Here are some records; copy every line that holds the word "Frost".

Segment Open

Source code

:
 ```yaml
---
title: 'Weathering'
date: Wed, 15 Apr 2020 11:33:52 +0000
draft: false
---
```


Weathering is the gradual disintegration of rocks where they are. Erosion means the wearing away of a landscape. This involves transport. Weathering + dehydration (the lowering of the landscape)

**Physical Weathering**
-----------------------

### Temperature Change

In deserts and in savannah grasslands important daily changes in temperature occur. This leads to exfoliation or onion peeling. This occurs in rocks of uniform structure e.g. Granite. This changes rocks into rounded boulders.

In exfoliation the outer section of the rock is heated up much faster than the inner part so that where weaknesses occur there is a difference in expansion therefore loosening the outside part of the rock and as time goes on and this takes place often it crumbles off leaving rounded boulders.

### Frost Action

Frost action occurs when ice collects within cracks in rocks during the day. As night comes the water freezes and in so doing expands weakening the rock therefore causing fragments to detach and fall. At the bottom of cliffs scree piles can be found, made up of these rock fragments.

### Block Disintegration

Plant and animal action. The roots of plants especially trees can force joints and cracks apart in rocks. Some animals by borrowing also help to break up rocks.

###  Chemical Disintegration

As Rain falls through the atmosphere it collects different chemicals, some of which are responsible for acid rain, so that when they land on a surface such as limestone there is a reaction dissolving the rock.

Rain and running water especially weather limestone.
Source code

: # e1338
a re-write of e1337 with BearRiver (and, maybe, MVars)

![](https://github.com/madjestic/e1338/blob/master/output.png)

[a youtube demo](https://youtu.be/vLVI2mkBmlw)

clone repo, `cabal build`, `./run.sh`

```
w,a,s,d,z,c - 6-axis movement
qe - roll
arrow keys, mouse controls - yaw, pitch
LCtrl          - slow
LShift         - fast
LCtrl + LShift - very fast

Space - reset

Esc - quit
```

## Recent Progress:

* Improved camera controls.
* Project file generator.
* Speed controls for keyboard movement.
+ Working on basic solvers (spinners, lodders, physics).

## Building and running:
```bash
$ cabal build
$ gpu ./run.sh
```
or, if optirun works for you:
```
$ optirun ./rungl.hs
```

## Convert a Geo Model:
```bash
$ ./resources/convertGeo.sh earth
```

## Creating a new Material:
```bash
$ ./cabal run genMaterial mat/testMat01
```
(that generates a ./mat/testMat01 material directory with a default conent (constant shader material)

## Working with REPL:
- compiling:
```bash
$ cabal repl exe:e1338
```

Segment Closed

§ Answer to the problem
### Frost Action
Frost action occurs when ice collects within cracks in rocks during the day. As night comes the water freezes and in so doing expands weakening the rock therefore causing fragments to detach and fall. At the bottom of cliffs scree piles can be found, made up of these rock fragments.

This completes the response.